**Problem to solve**.
The entries below are to be printed again word for word.

Saved entries
------------
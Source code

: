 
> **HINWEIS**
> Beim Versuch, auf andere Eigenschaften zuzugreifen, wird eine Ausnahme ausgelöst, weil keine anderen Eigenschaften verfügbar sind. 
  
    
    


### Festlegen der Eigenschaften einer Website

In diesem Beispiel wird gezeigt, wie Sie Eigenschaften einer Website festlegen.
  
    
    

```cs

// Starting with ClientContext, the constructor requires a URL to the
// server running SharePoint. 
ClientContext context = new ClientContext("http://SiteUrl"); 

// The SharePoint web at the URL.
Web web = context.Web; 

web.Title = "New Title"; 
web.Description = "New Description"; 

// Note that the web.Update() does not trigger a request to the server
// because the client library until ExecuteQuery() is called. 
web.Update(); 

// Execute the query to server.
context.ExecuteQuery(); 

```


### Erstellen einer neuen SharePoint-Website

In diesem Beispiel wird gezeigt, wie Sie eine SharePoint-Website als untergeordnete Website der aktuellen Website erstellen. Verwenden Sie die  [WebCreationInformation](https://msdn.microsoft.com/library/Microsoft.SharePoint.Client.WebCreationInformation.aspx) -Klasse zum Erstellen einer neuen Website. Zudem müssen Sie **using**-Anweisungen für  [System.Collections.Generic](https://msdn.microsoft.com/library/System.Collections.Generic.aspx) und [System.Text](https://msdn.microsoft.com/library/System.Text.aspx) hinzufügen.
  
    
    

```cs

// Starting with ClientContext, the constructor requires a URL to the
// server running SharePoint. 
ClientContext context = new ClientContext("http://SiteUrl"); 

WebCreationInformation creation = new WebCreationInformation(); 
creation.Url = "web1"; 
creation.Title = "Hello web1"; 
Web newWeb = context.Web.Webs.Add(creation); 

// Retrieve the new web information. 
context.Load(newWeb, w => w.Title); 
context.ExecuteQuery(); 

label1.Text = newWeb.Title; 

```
------------
**Answer below**.
Source code

: 
> **HINWEIS**
> Beim Versuch, auf andere Eigenschaften zuzugreifen, wird eine Ausnahme ausgelöst, weil keine anderen Eigenschaften verfügbar sind. 
  
    
    


### Festlegen der Eigenschaften einer Website

In diesem Beispiel wird gezeigt, wie Sie Eigenschaften einer Website festlegen.
  
    
    

```cs

// Starting with ClientContext, the constructor requires a URL to the
// server running SharePoint. 
ClientContext context = new ClientContext("http://SiteUrl"); 

// The SharePoint web at the URL.
Web web = context.Web; 

web.Title = "New Title"; 
web.Description = "New Description"; 

// Note that the web.Update() does not trigger a request to the server
// because the client library until ExecuteQuery() is called. 
web.Update(); 

// Execute the query to server.
context.ExecuteQuery(); 

```


### Erstellen einer neuen SharePoint-Website

In diesem Beispiel wird gezeigt, wie Sie eine SharePoint-Website als untergeordnete Website der aktuellen Website erstellen. Verwenden Sie die  [WebCreationInformation](https://msdn.microsoft.com/library/Microsoft.SharePoint.Client.WebCreationInformation.aspx) -Klasse zum Erstellen einer neuen Website. Zudem müssen Sie **using**-Anweisungen für  [System.Collections.Generic](https://msdn.microsoft.com/library/System.Collections.Generic.aspx) und [System.Text](https://msdn.microsoft.com/library/System.Text.aspx) hinzufügen.
  
    
    

```cs

// Starting with ClientContext, the constructor requires a URL to the
// server running SharePoint. 
ClientContext context = new ClientContext("http://SiteUrl"); 

WebCreationInformation creation = new WebCreationInformation(); 
creation.Url = "web1"; 
creation.Title = "Hello web1"; 
Web newWeb = context.Web.Webs.Add(creation); 

// Retrieve the new web information. 
context.Load(newWeb, w => w.Title); 
context.ExecuteQuery(); 

label1.Text = newWeb.Title; 

```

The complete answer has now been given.